Dylan Donahue

No. 9
- Position: Linebacker

Personal information
- Born: August 20, 1992 (age 34) Palo Alto, California, U.S.
- Listed height: 6 ft 3 in (1.91 m)
- Listed weight: 247 lb (112 kg)

Career information
- High school: Billings West (Billings, Montana)
- College: West Georgia
- NFL draft: 2017: 5th round, 181st overall pick

Career history
- New York Jets (2017); Atlanta Legends (2019); Winnipeg Blue Bombers (2020); Billings Outlaws (2022–2024);

Awards and highlights
- ArenaBowl champion (XXVIII); First-team All-GSC (2015, 2016); GSC Defensive Player of the year (2016);

Career NFL statistics
- Total tackles: 5
- Stats at Pro Football Reference

= Dylan Donahue =

American football player (born 1992)

Dylan Mitchell Donahue (born August 20, 1992) is an American professional football linebacker. He played college football at West Georgia.

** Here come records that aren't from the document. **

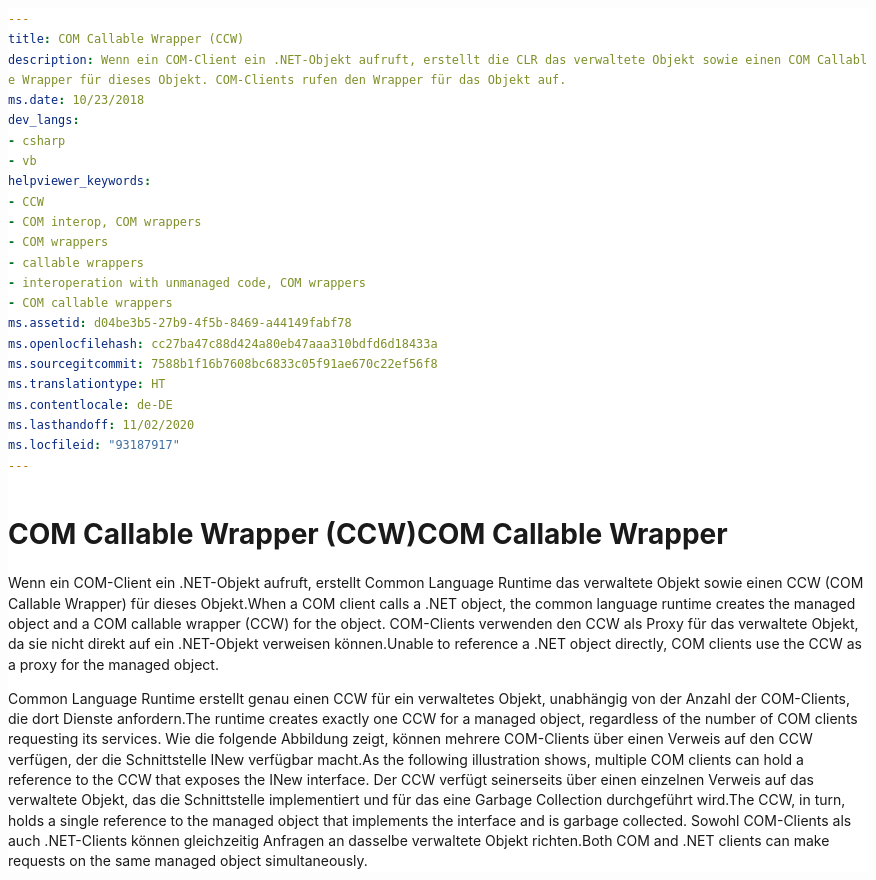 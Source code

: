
 ```yaml
---
title: COM Callable Wrapper (CCW)
description: Wenn ein COM-Client ein .NET-Objekt aufruft, erstellt die CLR das verwaltete Objekt sowie einen COM Callable Wrapper für dieses Objekt. COM-Clients rufen den Wrapper für das Objekt auf.
ms.date: 10/23/2018
dev_langs:
- csharp
- vb
helpviewer_keywords:
- CCW
- COM interop, COM wrappers
- COM wrappers
- callable wrappers
- interoperation with unmanaged code, COM wrappers
- COM callable wrappers
ms.assetid: d04be3b5-27b9-4f5b-8469-a44149fabf78
ms.openlocfilehash: cc27ba47c88d424a80eb47aaa310bdfd6d18433a
ms.sourcegitcommit: 7588b1f16b7608bc6833c05f91ae670c22ef56f8
ms.translationtype: HT
ms.contentlocale: de-DE
ms.lasthandoff: 11/02/2020
ms.locfileid: "93187917"
---
```

# <a name="com-callable-wrapper"></a><span data-ttu-id="19bdc-104">COM Callable Wrapper (CCW)</span><span class="sxs-lookup"><span data-stu-id="19bdc-104">COM Callable Wrapper</span></span>

<span data-ttu-id="19bdc-105">Wenn ein COM-Client ein .NET-Objekt aufruft, erstellt Common Language Runtime das verwaltete Objekt sowie einen CCW (COM Callable Wrapper) für dieses Objekt.</span><span class="sxs-lookup"><span data-stu-id="19bdc-105">When a COM client calls a .NET object, the common language runtime creates the managed object and a COM callable wrapper (CCW) for the object.</span></span> <span data-ttu-id="19bdc-106">COM-Clients verwenden den CCW als Proxy für das verwaltete Objekt, da sie nicht direkt auf ein .NET-Objekt verweisen können.</span><span class="sxs-lookup"><span data-stu-id="19bdc-106">Unable to reference a .NET object directly, COM clients use the CCW as a proxy for the managed object.</span></span>

<span data-ttu-id="19bdc-107">Common Language Runtime erstellt genau einen CCW für ein verwaltetes Objekt, unabhängig von der Anzahl der COM-Clients, die dort Dienste anfordern.</span><span class="sxs-lookup"><span data-stu-id="19bdc-107">The runtime creates exactly one CCW for a managed object, regardless of the number of COM clients requesting its services.</span></span> <span data-ttu-id="19bdc-108">Wie die folgende Abbildung zeigt, können mehrere COM-Clients über einen Verweis auf den CCW verfügen, der die Schnittstelle INew verfügbar macht.</span><span class="sxs-lookup"><span data-stu-id="19bdc-108">As the following illustration shows, multiple COM clients can hold a reference to the CCW that exposes the INew interface.</span></span> <span data-ttu-id="19bdc-109">Der CCW verfügt seinerseits über einen einzelnen Verweis auf das verwaltete Objekt, das die Schnittstelle implementiert und für das eine Garbage Collection durchgeführt wird.</span><span class="sxs-lookup"><span data-stu-id="19bdc-109">The CCW, in turn, holds a single reference to the managed object that implements the interface and is garbage collected.</span></span> <span data-ttu-id="19bdc-110">Sowohl COM-Clients als auch .NET-Clients können gleichzeitig Anfragen an dasselbe verwaltete Objekt richten.</span><span class="sxs-lookup"><span data-stu-id="19bdc-110">Both COM and .NET clients can make requests on the same managed object simultaneously.</span></span>
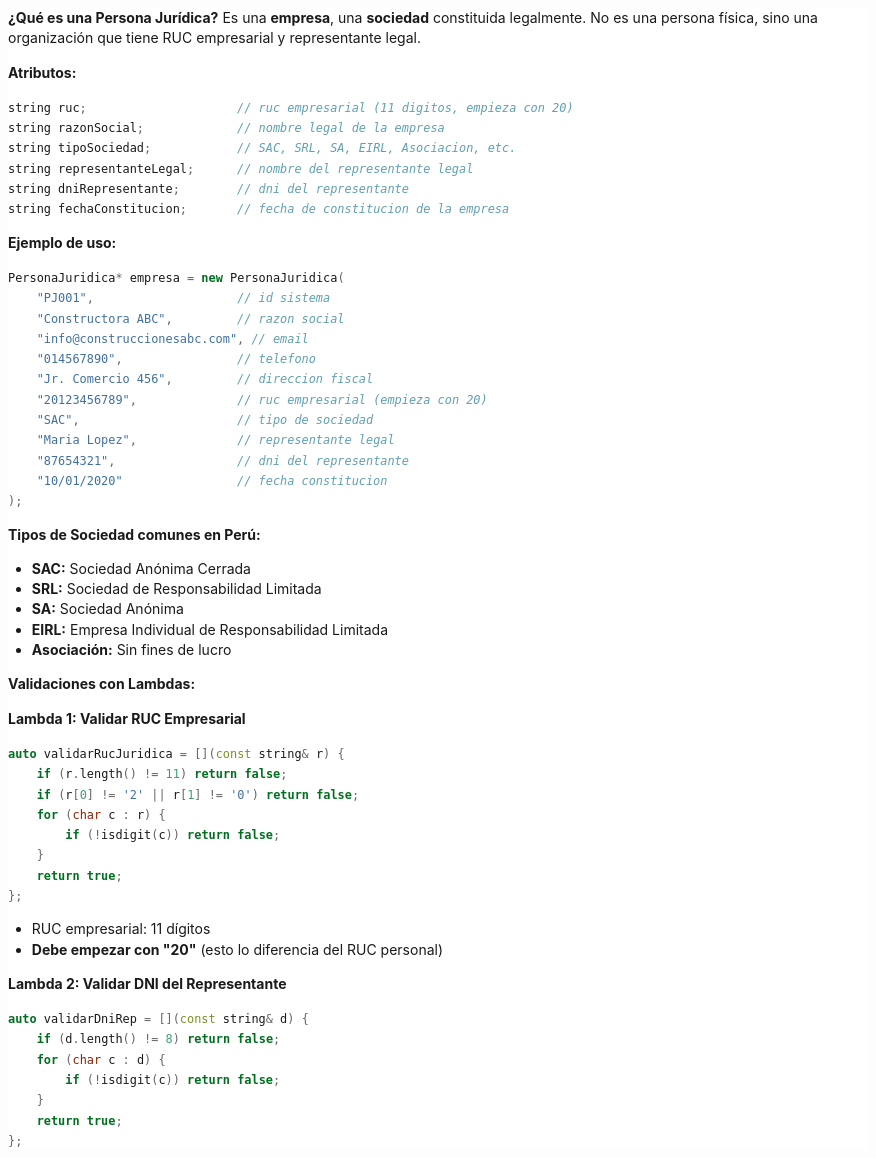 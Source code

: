 **¿Qué es una Persona Jurídica?**
Es una **empresa**, una **sociedad** constituida legalmente. No es una persona física, sino una organización que tiene RUC empresarial y representante legal.

**Atributos:**
```cpp
string ruc;                     // ruc empresarial (11 digitos, empieza con 20)
string razonSocial;             // nombre legal de la empresa
string tipoSociedad;            // SAC, SRL, SA, EIRL, Asociacion, etc.
string representanteLegal;      // nombre del representante legal
string dniRepresentante;        // dni del representante
string fechaConstitucion;       // fecha de constitucion de la empresa
```

**Ejemplo de uso:**
```cpp
PersonaJuridica* empresa = new PersonaJuridica(
    "PJ001",                    // id sistema
    "Constructora ABC",         // razon social
    "info@construccionesabc.com", // email
    "014567890",                // telefono
    "Jr. Comercio 456",         // direccion fiscal
    "20123456789",              // ruc empresarial (empieza con 20)
    "SAC",                      // tipo de sociedad
    "Maria Lopez",              // representante legal
    "87654321",                 // dni del representante
    "10/01/2020"                // fecha constitucion
);
```

**Tipos de Sociedad comunes en Perú:**
- **SAC:** Sociedad Anónima Cerrada
- **SRL:** Sociedad de Responsabilidad Limitada
- **SA:** Sociedad Anónima
- **EIRL:** Empresa Individual de Responsabilidad Limitada
- **Asociación:** Sin fines de lucro

**Validaciones con Lambdas:**

**Lambda 1: Validar RUC Empresarial**
```cpp
auto validarRucJuridica = [](const string& r) {
    if (r.length() != 11) return false;
    if (r[0] != '2' || r[1] != '0') return false;
    for (char c : r) {
        if (!isdigit(c)) return false;
    }
    return true;
};
```
- RUC empresarial: 11 dígitos
- **Debe empezar con "20"** (esto lo diferencia del RUC personal)

**Lambda 2: Validar DNI del Representante**
```cpp
auto validarDniRep = [](const string& d) {
    if (d.length() != 8) return false;
    for (char c : d) {
        if (!isdigit(c)) return false;
    }
    return true;
};
```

He was selected by the New York Jets in the fifth round of the 2017 NFL draft.

==Professional career==
===New York Jets===
Donahue played at The University of Montana-Western, Palomar College and West Georgia before he was selected by the New York Jets in the fifth round, 181st overall, in the 2017 NFL draft. On May 23, 2017, the Jets signed Donahue to four-year, $2.6 million contract. On October 1, 2017, during Week 4 against the Jacksonville Jaguars, Donahue injured his elbow after blocking a punt. He suffered torn ligaments in his elbow, which required surgery, ending his rookie season. In four games of his rookie year in 2017, Donahue finished with five tackles.

On September 1, 2018, Donahue was waived by the Jets.

===Atlanta Legends===
In 2019, Donahue joined the Atlanta Legends of the Alliance of American Football. The league ceased operations in April 2019.

===Winnipeg Blue Bombers===
Donahue signed with the Winnipeg Blue Bombers on January 20, 2020. He was released on March 12, 2021.

===Billings Outlaws===
On July 11, 2024, Donahue signed with the Billings Outlaws of Champions Indoor Football and the Arena Football League, winning ArenaBowl XXVIII after suffering a torn ACL the previous year.

==Personal life==
On August 3, 2018, it was revealed that Donahue was arrested twice in two separate incidents due to DWI. Dating back to May 9, 2017, he was arrested in Billings Montana for drunk-driving. His blood alcohol content was 0.137, he was fined $1,000, and given a three-month suspended sentence. On the second incident, he was arrested in the Lincoln Tunnel between Weehawken, New Jersey and New York City. He drove the wrong way, crashed into a bus, and was charged for DUI.